Tommy “the Swami” Osuna was born in southern California to a family of Italian, Spanish and Apache heritage, and began playing music when he was 8 years old. He started out with the trumpet, but soon picked up his older brother’s guitar, inspired by an early love of Jimmy Page and Ted Nugent. In a single afternoon, at age eleven, he taught himself Nugent’s “Double Live Gonzo” album, note for note in its entirety – and when his brother came home and heard what he had done, he gave Tommy his guitar on the spot.

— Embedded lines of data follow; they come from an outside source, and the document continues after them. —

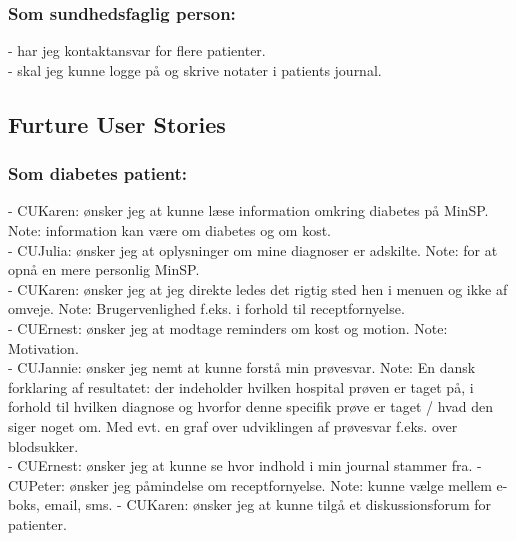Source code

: \subsubsection*{Som sundhedsfaglig person:}
- har jeg kontaktansvar for flere patienter.\\
- skal jeg kunne logge på og skrive notater i patients journal.\\
\subsection{Furture User Stories}
\subsubsection*{Som diabetes patient:}
- CUKaren: ønsker jeg at kunne læse information omkring diabetes på MinSP. Note: information kan være om diabetes og om kost.\\
- CUJulia: ønsker jeg at oplysninger om mine diagnoser er adskilte. Note: for at opnå en mere personlig MinSP.\\
- CUKaren: ønsker jeg at jeg direkte ledes det rigtig sted hen i menuen og ikke af omveje. Note: Brugervenlighed f.eks. i forhold til receptfornyelse.\\ 
- CUErnest: ønsker jeg at modtage reminders om kost og motion. Note: Motivation. \\
- CUJannie: ønsker jeg nemt at kunne forstå min prøvesvar. Note: En dansk forklaring af resultatet: der indeholder hvilken hospital prøven er taget på, i forhold til hvilken diagnose og hvorfor denne specifik prøve er taget / hvad den siger noget om. Med evt. en graf over udviklingen af prøvesvar f.eks. over blodsukker.\\
- CUErnest: ønsker jeg at kunne se hvor indhold i min journal stammer fra.
- CUPeter: ønsker jeg påmindelse om receptfornyelse. Note: kunne vælge mellem e-boks, email, sms.
- CUKaren: ønsker jeg at kunne tilgå et diskussionsforum for patienter.\\
%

Tommy went on to study at the Musicians Institute in Hollywood, maturing and exhibiting such virtuosity that he was offered a teaching position. However, he’d been accepted at Boston’s prestigious Berklee College of Music and the prospect of leaving California for training on the east coast offered a world of new opportunity.

While at Berklee, he spent over two years working on his debut recording, Third Stream, freely exploring various stylistic directions and also ethnic world flavors, and determined to learn the art of production and recording. For months of recording on weekends at Prophet Sound studios, he wasn’t getting the sounds he heard clearly in his head, but he stubbornly persevered and finally, over time, the music started pouring out. He had no pre-conceived concept for the album, instead pursuing a path of pure discovery that would allow him to remain open to possibilities.

On his second independent release, Message from the Tiki Man, Osuna again pushed the boundaries of sound and imagination, exploring open-endedly “until the magic happened.” He incorporated elements of world music (while in Boston,he co-founded Rhythm Music magazine, which later became Global Rhythm, based on his interest in multiculturalism and global sounds) as well as classic funk, and he played with great delicacy as well. Boston Metronome called him “a man with a vision,” and The Boston Globe said “Tommy’s way of portraying music is all his own.” The editor of Jazziz said simply that Osuna “plays like water, a very unique stream.”

With business partner Kyle Russell, Osuna went on to found OSBC Entertainment, a full-service booking agency for artists in the Boston area, as well as his analog 7 Mystic Studios. He met his future wife, singer/guitarist Brenda Layne, at Berklee where she was also studying — and in 2001 the two native Californians made their way back to the west coast, eventually setting up household – and recording studio – in the mountains where they now live and work. Tommy has taught composition and improvisation regionally for many years, working with youth and using music as a medium for lessons on life. By helping kids focus their minds and hone their skills, he pushes them to work hard and achieve their very best, fostering not only positive relationships with parents, teachers and peers, but helping them grow into a generation of creative and highly motivated individuals.

Osuna’s own stylings range from understated elegance and his distinctive vibrato, to the anthemic, tear-your-head-off rock solos of which he is consummately capable. For Trippin’, he envisioned a work of “neo-classic rock,” keeping the style focused and utilizing more technological tools than in the past. Having the rock-solid backing of Buddy Miles really freed him to exercise his solo chops, and the result is an album of songs that rock like familiar classics yet sound contemporary and fresh, exploring new ground while still preserving a retro flavor. Some of his songs evoke great guitar moments in rock history, from talents as diverse as Jeff Beck, Jerry Garcia, and Jimmy Page — but Osuna’s playing is referential and not derivative, and blazes new and original ground in an utterly masterful way. He is a highly evolved guitarist, a player to be contended with, who’s finally coming down from the mountain to share his considerable gifts.